Dr. Ida is a legend in South India
By Virgil Scudder, Second Vice President; Member, Executive Committee
As I was preparing to embark with SAF President Sue Swanson and then-Secretary Clive Connor for a visit to the Scudder-founded schools and hospitals in India last January, I received a word of advice from Dr. James Taylor. Jim has frequently visited the institutions that his ancestors founded and, with his wife Dr. Susan Taylor, has made significant contributions to them.
“Get ready to be treated like royalty,” Jim told me, adding “The Scudder name is revered in South India. There will be a lot of garlanding and ceremony for you three there.”
He was right. It was virtually non-stop garlanding and ceremony with many tributes to the Scudder name as we toured CMC Vellore, Scudder Memorial Hospital, Arni School, and Walter Scudder School.
Aunt Ida is the best known and most renowned of the many Scudders who made huge contributions to the health, education, and spiritual uplift of thousands of residents of an economically deprived area of India.

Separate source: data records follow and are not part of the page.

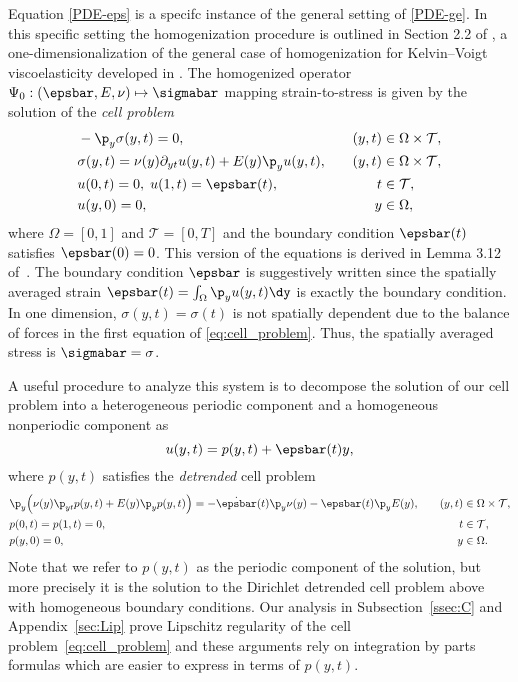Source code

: \documentclass[letterpaper,11pt]{article}
\begin{document}
Equation \eqref{PDE-eps} is a specifc instance of the general setting of \eqref{PDE-ge}. In this specific setting the homogenization procedure is outlined in Section 2.2 of \cite{bhattacharya2023learning}, a one-dimensionalization of the general case of homogenization for Kelvin--Voigt viscoelasticity developed in \cite{francfort1986homogenization}. The homogenized operator $\Psi_0: (\epsbar, E, \nu) \mapsto \sigmabar$ mapping strain-to-stress is given by the solution of the \textit{cell problem}
\begin{subequations}\label{eq:cell_problem}
    \begin{align}
        &-\p_y\sigma(y, t) = 0, &\quad (y,t) &\in \Omega \times \mathcal{T}, \\
         &\sigma(y, t) = \nu(y)\partial_{yt}u(y, t) + E(y)\p_y u(y, t), &\quad (y,t) &\in \Omega \times \mathcal{T}, \label{subeq:map}\\
        &u(0, t) = 0, \; u(1, t) = \epsbar(t), &\; t &\in \mathcal{T}, \\
        &u(y, 0) = 0, &\; y&\in \Omega,
    \end{align}
\end{subequations}
where $\Omega = [0, 1]$ and $\mathcal{T} = [0, T]$ and the boundary condition $\epsbar(t)$ satisfies $\epsbar(0) = 0$. This version of the equations is derived in Lemma 3.12 of~\cite{bhattacharya2023learning}. The boundary condition $\epsbar$ is suggestively written since the spatially averaged strain $\epsbar(t) = \int_{\Omega} \p_y u(y,t) \dy$ is exactly the boundary condition. In one dimension, $\sigma(y,t) = \sigma(t)$ is not spatially dependent due to the balance of forces in the first equation of \eqref{eq:cell_problem}. Thus, the spatially averaged stress is $\sigmabar = \sigma$. 

A useful procedure to analyze this system is to decompose the solution of our cell problem into a heterogeneous periodic component and a homogeneous nonperiodic component as
\begin{equation}\label{eq:periodic_decomp}
    u(y, t) = p(y, t) + \epsbar(t)y,
\end{equation}
where $p(y, t)$ satisfies the \textit{detrended} cell problem
\begin{subequations}\label{eq:detrended_cell_problem}
    \begin{align}
         &\p_y\Big(\nu(y)\p_{yt}p(y, t) + E(y)\p_y p(y, t)\Big) = -\dot{\epsbar}(t)\p_y\nu(y) - \epsbar(t)\p_yE(y), &\quad (y,t) &\in \Omega \times \mathcal{T}, \label{subeq:map}\\
        &p(0, t) = p(1, t) = 0, &\; t &\in \mathcal{T}, \\
        &p(y, 0) = 0, &\; y&\in \Omega.
    \end{align}
\end{subequations}
Note that we refer to $p(y, t)$ as the periodic component of the solution, but more precisely it is the solution to the Dirichlet detrended cell problem above with homogeneous boundary conditions. Our analysis in Subsection~\ref{ssec:C} and Appendix~\ref{sec:Lip} prove Lipschitz regularity of the cell problem~\eqref{eq:cell_problem} and these arguments rely on integration by parts formulas which are easier to express in terms of $p(y, t)$.
\end{document}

As you can see in the picture below, Ida’s statue was also heavily garlanded for the December 9 celebration in Vellore where the statue permanently resides. Bishop Sharma of the Diocese of South India is seen honoring her memory at the treasured statue, which is protected by a wire cage. He was joined by his wife, Bishop Amma Sofia, and a colleague.
Ida was born in 1870 to John and Sophia Scudder in a line of medical missionaries that started with her grandfather, John Scudder, Senior. Growing up as a child in India, Ida witnessed famine, poverty and disease. After seeing three women die in childbirth in one night because their husbands would not let them be treated by a male doctor, she headed for the United States and earned an MD degree from Cornell University.
Diploma in hand, she returned to India and set to work treating women and helping women get trained to become doctors and nurses.
She traveled the countryside, treating patients with medicines from her horse cart until, in 1900, she laid the foundation for what would become the Christian Medical College and Hospital in Vellore. It was dedicated to the education and treatment of women.
CMC Vellore went on to become the largest Christian hospital in the world and one of the premier medical colleges in South Asia.
Her work was widely recognized and hailed. In 1928, the great Indian leader Mahatma Gandhi honored Ida and CMC with a visit.
In 1945, the college was opened to men as well as women.
In 1960, Rajendra Prasad, then President of India, hailed her as a “great lady whose dedication and planned working are exemplary.” In 2000, the Indian government issued a postage stamp honoring the institution she founded. A framed copy of the first day cover occupies an honored place on my office wall.